9/24/2008

A River Runs Through It


As any travelled visitor to Haiti will tell you, Jacmel is among the country's most beautiful towns. On the south shore, facing the warmth of the Caribbean, this once-booming seaport had electric light before New York City; it was the first town in the Caribbean to get wired. At the time, countless bushels of coffee and other tropical delights came down out of the hills to be stacked in Jacmel's stunning brick-floored warehouses, waiting to be loaded onto steamers bound for the markets of the north.


Now the lone pier jutting out into the sea is moribund, and the once-grand buildings are tattered, the locks rusty. Mangy dogs roam the streets, and the tourist stalls are devoid of visitors. Fabulous pillared warehouses lie empty; some are burnt shells. Tropical loft culture has not yet managed to overcome the bureaucratic stumbling blocks posed by the dozens of squabbling heirs who control these spectacular waterfront properties, arguing amongst themselves for decades as the buildings languish empty, and termites and salt air slowly eat away at a spectacular architectural heritage of wrought iron balconies and high-ceilinged splendor.
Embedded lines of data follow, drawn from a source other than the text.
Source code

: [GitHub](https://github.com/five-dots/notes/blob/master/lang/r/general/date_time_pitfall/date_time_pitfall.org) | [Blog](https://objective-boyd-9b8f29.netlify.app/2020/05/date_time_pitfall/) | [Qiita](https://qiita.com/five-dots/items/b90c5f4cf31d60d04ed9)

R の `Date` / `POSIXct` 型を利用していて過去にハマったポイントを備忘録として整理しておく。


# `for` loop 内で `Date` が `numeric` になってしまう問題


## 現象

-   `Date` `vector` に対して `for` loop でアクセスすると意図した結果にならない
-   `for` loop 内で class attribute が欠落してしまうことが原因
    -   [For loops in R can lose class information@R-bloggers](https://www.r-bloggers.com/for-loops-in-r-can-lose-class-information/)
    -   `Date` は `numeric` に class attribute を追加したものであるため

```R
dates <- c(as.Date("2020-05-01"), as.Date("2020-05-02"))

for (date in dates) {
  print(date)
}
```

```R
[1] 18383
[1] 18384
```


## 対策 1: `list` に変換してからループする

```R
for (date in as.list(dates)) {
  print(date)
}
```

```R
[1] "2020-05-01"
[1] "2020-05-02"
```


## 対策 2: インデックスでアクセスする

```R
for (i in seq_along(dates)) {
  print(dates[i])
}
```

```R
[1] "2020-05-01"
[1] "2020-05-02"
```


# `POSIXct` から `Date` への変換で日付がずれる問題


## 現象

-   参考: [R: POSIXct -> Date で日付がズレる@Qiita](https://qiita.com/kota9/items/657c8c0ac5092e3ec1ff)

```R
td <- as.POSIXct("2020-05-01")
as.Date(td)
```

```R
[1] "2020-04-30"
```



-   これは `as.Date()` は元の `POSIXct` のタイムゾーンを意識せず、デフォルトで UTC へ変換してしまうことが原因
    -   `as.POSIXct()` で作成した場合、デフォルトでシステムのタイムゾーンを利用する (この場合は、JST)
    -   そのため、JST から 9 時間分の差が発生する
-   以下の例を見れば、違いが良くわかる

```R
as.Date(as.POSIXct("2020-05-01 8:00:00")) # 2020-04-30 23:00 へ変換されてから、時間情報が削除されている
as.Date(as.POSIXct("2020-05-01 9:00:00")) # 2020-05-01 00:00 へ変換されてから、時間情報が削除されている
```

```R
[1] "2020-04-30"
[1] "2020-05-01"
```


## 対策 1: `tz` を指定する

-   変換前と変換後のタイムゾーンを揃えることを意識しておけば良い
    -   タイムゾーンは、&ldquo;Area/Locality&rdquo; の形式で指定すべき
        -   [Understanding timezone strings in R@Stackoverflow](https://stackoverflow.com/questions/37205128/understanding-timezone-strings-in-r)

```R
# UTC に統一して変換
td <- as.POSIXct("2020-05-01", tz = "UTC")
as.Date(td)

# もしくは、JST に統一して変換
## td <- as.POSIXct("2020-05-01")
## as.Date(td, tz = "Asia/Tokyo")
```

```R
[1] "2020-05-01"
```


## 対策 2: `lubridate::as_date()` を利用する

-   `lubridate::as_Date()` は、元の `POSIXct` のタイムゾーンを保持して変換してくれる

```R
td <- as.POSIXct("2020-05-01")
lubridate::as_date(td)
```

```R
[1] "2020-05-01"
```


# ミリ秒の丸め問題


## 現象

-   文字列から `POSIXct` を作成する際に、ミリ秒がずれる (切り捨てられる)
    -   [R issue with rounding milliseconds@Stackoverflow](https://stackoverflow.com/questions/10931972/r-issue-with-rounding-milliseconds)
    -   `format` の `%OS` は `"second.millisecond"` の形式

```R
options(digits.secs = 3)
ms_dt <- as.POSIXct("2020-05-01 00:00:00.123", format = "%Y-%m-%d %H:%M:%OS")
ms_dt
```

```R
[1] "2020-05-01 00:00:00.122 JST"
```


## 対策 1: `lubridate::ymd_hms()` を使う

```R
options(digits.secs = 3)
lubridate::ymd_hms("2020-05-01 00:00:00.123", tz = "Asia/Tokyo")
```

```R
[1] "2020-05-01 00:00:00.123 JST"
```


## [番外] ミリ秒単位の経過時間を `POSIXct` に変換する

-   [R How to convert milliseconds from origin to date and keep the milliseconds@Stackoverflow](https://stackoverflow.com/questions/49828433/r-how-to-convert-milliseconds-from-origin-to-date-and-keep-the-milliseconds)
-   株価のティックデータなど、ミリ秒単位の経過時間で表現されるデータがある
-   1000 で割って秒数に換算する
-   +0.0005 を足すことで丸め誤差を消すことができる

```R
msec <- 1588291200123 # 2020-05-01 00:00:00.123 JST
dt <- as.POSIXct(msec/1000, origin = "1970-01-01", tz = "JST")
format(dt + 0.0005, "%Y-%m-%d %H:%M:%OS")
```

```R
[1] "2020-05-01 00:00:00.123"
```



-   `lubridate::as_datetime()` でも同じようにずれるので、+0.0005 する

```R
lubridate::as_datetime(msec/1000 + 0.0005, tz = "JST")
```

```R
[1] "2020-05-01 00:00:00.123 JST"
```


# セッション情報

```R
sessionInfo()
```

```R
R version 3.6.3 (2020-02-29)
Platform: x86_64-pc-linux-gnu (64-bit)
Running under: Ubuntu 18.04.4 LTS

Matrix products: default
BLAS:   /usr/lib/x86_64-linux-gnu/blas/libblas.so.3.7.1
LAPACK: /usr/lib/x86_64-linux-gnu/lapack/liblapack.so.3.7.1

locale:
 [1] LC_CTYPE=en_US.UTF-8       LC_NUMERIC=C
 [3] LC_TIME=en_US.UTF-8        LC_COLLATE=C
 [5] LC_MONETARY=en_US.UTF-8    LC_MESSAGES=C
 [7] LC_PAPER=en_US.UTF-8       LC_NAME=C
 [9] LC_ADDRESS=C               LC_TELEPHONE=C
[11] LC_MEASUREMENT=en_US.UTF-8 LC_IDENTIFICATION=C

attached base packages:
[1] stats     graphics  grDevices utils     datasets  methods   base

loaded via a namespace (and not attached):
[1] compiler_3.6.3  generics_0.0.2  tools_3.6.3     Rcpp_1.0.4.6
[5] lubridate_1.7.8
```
This season's four spectacular hurricanes haven't helped spruce up the city (and it is only the end of September). The Haitian president described the devastation, nationwide, as being like Katrina, with no budget whatsoever to help those whose homes were washed away, buried under silt, or flooded to the eaves. The flat, miserable, bayside armpit that is the city of Gonaives, across the mountains in the dead center of the country, is still under water, they say, or under mud, many thousands rendered homeless. Up above, looming over every coastline of this vertical country, the treeless mountains are helpless to contain the torrential rains, and the runoff blasts down the valleys, like a flash flood in a desert canyon.


A dysfunctional, underfunded government, and a donor-fatigued international community, increasingly comfortable with looking the other way, have combined to create a museum of devastation. Jacmel, at the mouth of a river, is always hit hard in the Caribbean monsoon, but in my dozen and more trips here in the 1990s I never saw anything like the streets which today lead down to the sole jetty; no asphalt or concrete surface is left, and where pushcarts and longshoremen once rolled down to the port, there is now nothing but a rutted, riverine wash of gravel, boulders and sand. What was once an important commercial street is now a gully, at the heart of the city.